AIM OF THE TASK:
Show every line below where "diagonal" can be found.

Source texts of formatted documents
==============================

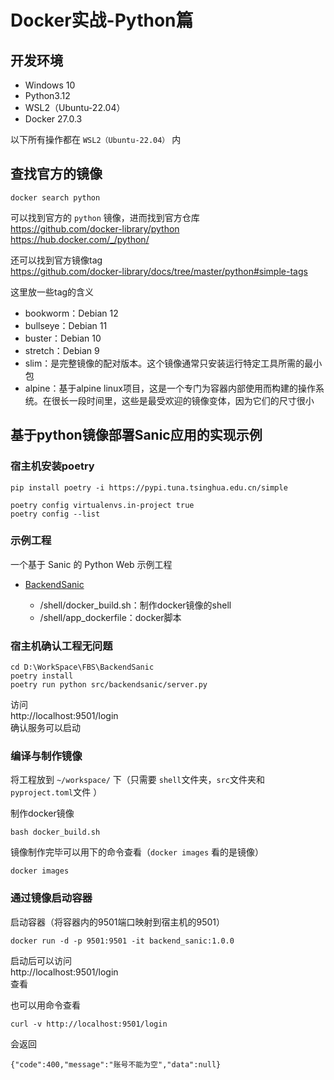 # Docker实战-Python篇

## 开发环境
- Windows 10
- Python3.12
- WSL2（Ubuntu-22.04）
- Docker 27.0.3

以下所有操作都在 ``WSL2（Ubuntu-22.04）`` 内

## 查找官方的镜像

```
docker search python
```
可以找到官方的 ``python`` 镜像，进而找到官方仓库  
https://github.com/docker-library/python  
https://hub.docker.com/_/python/  

还可以找到官方镜像tag  
https://github.com/docker-library/docs/tree/master/python#simple-tags

这里放一些tag的含义
 - bookworm：Debian 12
 - bullseye：Debian 11
 - buster：Debian 10
 - stretch：Debian 9
 - slim：是完整镜像的配对版本。这个镜像通常只安装运行特定工具所需的最小包
 - alpine：基于alpine linux项目，这是一个专门为容器内部使用而构建的操作系统。在很长一段时间里，这些是最受欢迎的镜像变体，因为它们的尺寸很小

## 基于python镜像部署Sanic应用的实现示例

### 宿主机安装poetry
```
pip install poetry -i https://pypi.tuna.tsinghua.edu.cn/simple
```

```
poetry config virtualenvs.in-project true
poetry config --list
```

### 示例工程
一个基于 Sanic 的 Python Web 示例工程

 - [BackendSanic](../Framework/BackendSanic/)

     - /shell/docker_build.sh：制作docker镜像的shell
     - /shell/app_dockerfile：docker脚本

### 宿主机确认工程无问题
```
cd D:\WorkSpace\FBS\BackendSanic
poetry install
poetry run python src/backendsanic/server.py
```
访问  
http://localhost:9501/login  
确认服务可以启动

### 编译与制作镜像

将工程放到 ``~/workspace/`` 下（只需要 ``shell``文件夹，``src``文件夹和 ``pyproject.toml``文件 ）

制作docker镜像
```
bash docker_build.sh
```
镜像制作完毕可以用下的命令查看（``docker images`` 看的是镜像）
```
docker images
```

### 通过镜像启动容器
启动容器（将容器内的9501端口映射到宿主机的9501）
```
docker run -d -p 9501:9501 -it backend_sanic:1.0.0
```

启动后可以访问  
http://localhost:9501/login  
查看

也可以用命令查看
```
curl -v http://localhost:9501/login
```
会返回
```
{"code":400,"message":"账号不能为空","data":null}
```
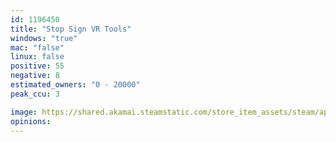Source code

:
 ```yaml
---
id: 1196450
title: "Stop Sign VR Tools"
windows: "true"
mac: "false"
linux: false
positive: 55
negative: 8
estimated_owners: "0 - 20000"
peak_ccu: 3

image: https://shared.akamai.steamstatic.com/store_item_assets/steam/apps/1196450/header.jpg?t=1726259517
opinions:
---
```

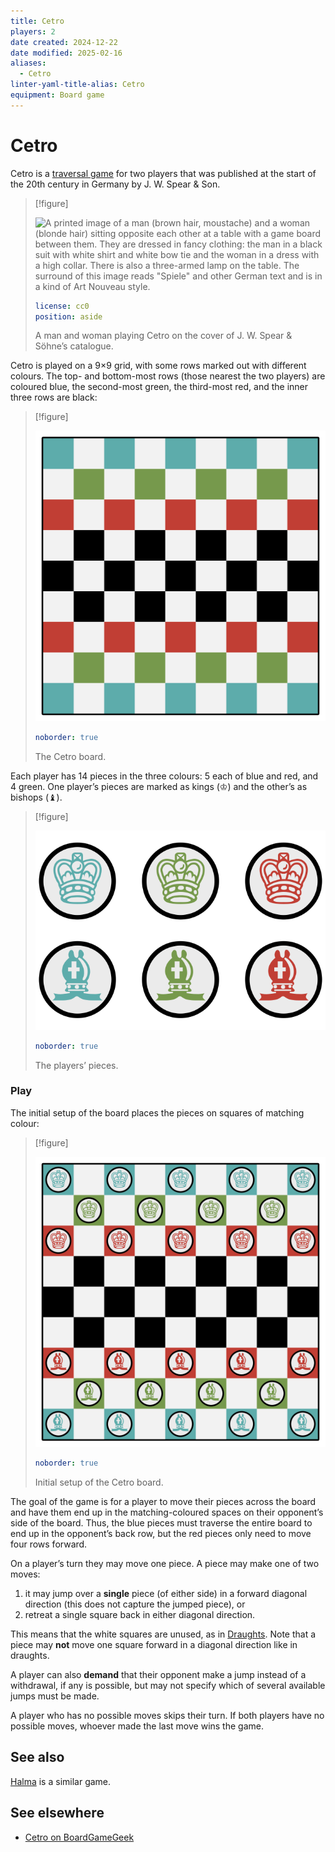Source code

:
 ```yaml
---
title: Cetro
players: 2
date created: 2024-12-22
date modified: 2025-02-16
aliases:
  - Cetro
linter-yaml-title-alias: Cetro
equipment: Board game
---
```

# Cetro

Cetro is a [traversal game](articles/families/traversal-games/traversal-games.md) for two players that was  published at the start of the 20th century in Germany by J. W. Spear & Son.

> [!figure]
>
> ![A printed image of a man (brown hair, moustache) and a woman (blonde hair) sitting opposite each other at a table with a game board between them. They are dressed in fancy clothing: the man in a black suit with white shirt and white bow tie and the woman in a dress with a high collar. There is also a three-armed lamp on the table. The surround of this image reads "Spiele" and other German text and is in a kind of Art Nouveau style.](games/cetro/J.W.Spear.jpg)
>
> ```yaml
> license: cc0
> position: aside
> ```
>
> A man and woman playing Cetro on the cover of J. W. Spear & Söhne’s catalogue.

Cetro is played on a 9×9 grid, with some rows marked out with different colours.
The top- and bottom-most rows (those nearest the two players) are coloured blue,
the second-most green, the third-most red, and the inner three rows are black:

> [!figure]
>
> ![](cetro_board.svg)
>
> ```yaml
> noborder: true
> ```
>
> The Cetro board.

Each player has 14 pieces in the three colours: 5 each of blue and red, and 4
green. One player’s pieces are marked as kings (&#x2654;) and the other’s as
bishops (&#x265D;).

> [!figure]
>
> ![](cetro_pieces.svg)
>
> ```yaml
> noborder: true
> ```
>
> The players’ pieces.

### Play

The initial setup of the board places the pieces on squares of matching colour:

> [!figure]
>
> ![](cetro_setup.svg)
>
> ```yaml
> noborder: true
> ```
>
> Initial setup of the Cetro board.

The goal of the game is for a player to move their pieces across the board and
have them end up in the matching-coloured spaces on their opponent’s side of the
board. Thus, the blue pieces must traverse the entire board to end up in the
opponent’s back row, but the red pieces only need to move four rows forward.

On a player’s turn they may move one piece. A piece may make one of two moves:

1. it may jump over a **single** piece (of either side) in a forward diagonal
   direction (this does not capture the jumped piece), or
2. retreat a single square back in either diagonal direction.

This means that the white squares are unused, as in [Draughts](games/draughts/draughts.md). Note that a piece may **not** move one square forward in a diagonal direction like in draughts.

A player can also **demand** that their opponent make a jump instead of a withdrawal, if any is possible, but may not specify which of several available jumps must be made.

A player who has no possible moves skips their turn. If both players have no possible moves, whoever made the last move wins the game.

## See also

[Halma](games/halma/halma.md) is a similar game.

## See elsewhere

* [Cetro on BoardGameGeek](https://boardgamegeek.com/boardgame/237239/cetro)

==============================

RESULT OF THE EXERCISE:
1. it may jump over a **single** piece (of either side) in a forward diagonal
2. retreat a single square back in either diagonal direction.
This means that the white squares are unused, as in [Draughts](games/draughts/draughts.md). Note that a piece may **not** move one square forward in a diagonal direction like in draughts.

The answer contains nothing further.